╭──

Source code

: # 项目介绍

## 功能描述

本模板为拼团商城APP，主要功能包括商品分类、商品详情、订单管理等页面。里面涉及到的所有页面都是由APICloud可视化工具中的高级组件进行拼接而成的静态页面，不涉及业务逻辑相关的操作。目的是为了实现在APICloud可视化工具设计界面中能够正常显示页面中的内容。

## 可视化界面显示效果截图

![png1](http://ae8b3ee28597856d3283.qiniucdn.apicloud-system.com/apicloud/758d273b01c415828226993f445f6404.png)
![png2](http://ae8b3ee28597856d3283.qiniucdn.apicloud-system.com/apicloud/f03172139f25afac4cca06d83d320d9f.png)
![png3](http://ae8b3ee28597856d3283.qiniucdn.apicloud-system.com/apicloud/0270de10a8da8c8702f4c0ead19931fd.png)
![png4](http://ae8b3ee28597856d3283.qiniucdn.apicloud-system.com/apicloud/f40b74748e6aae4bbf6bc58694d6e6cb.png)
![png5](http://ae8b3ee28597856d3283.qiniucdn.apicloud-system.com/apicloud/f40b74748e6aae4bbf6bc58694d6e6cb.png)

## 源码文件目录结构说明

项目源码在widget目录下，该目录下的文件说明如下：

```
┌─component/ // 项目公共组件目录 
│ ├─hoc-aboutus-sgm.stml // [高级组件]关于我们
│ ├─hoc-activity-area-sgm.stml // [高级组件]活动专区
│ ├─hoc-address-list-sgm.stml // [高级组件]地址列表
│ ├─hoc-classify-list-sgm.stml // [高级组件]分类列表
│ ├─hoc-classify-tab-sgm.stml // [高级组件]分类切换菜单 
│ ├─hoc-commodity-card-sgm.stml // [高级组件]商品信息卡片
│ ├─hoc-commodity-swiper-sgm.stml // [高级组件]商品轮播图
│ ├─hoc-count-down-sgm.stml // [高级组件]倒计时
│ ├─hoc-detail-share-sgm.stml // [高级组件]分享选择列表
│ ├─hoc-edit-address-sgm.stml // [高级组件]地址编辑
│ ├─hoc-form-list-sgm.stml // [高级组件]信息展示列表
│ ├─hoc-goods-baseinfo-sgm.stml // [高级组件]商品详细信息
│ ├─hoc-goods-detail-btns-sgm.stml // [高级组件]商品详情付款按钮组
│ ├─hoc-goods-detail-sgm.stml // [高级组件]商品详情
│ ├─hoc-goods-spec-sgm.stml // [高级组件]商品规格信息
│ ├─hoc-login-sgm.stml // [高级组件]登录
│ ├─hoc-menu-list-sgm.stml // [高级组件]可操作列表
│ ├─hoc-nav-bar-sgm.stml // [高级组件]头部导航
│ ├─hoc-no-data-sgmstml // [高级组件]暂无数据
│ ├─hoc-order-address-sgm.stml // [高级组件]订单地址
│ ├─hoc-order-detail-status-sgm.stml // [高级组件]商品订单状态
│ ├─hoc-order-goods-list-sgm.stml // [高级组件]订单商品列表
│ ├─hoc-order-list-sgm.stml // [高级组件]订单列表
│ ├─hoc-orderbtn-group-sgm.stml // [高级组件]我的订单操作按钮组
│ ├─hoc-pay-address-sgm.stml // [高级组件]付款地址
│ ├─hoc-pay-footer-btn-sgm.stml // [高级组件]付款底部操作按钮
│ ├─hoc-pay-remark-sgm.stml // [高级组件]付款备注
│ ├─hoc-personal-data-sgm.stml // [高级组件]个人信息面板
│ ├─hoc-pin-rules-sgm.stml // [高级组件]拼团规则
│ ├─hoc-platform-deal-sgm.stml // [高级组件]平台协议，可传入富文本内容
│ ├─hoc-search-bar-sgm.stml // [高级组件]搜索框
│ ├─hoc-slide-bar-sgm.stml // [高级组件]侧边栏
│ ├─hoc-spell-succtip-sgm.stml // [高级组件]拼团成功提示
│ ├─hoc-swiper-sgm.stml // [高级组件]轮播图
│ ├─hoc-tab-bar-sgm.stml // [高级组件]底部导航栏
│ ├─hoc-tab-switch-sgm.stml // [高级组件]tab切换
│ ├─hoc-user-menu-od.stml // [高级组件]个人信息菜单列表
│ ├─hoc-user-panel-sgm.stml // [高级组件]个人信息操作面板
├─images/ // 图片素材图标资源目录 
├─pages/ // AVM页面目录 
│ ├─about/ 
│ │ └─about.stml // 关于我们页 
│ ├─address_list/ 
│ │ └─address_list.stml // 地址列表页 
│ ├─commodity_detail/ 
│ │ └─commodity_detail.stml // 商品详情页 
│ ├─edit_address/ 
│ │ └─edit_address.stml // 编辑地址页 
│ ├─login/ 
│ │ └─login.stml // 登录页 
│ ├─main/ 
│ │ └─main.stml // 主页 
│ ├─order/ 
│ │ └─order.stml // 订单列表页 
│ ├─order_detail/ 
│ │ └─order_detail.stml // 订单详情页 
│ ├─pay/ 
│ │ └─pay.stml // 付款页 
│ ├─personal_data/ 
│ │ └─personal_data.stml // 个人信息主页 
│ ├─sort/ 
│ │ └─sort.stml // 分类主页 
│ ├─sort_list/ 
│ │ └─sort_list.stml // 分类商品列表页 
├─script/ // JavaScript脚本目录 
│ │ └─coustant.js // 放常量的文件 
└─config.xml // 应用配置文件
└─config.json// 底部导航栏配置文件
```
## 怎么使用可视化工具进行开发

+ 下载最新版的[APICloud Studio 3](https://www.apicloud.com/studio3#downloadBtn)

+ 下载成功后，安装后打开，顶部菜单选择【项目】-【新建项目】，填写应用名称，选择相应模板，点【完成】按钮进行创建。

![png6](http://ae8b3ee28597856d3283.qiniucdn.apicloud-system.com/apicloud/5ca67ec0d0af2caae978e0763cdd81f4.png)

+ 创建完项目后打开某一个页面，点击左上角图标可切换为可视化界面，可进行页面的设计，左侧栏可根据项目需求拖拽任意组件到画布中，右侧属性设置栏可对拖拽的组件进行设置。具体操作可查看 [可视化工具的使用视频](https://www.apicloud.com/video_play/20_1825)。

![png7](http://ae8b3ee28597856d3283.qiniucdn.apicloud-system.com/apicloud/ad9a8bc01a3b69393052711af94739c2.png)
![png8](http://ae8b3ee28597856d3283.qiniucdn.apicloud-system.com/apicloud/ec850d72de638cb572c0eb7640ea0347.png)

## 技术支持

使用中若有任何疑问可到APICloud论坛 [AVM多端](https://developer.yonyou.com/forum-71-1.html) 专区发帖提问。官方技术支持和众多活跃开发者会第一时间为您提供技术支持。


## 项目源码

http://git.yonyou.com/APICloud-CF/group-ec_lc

╰──

_What this task involves_.
Across the records above, in how many lines does the string "yonyou" appear? Reply with the figure alone.

_Solution to this problem_.
2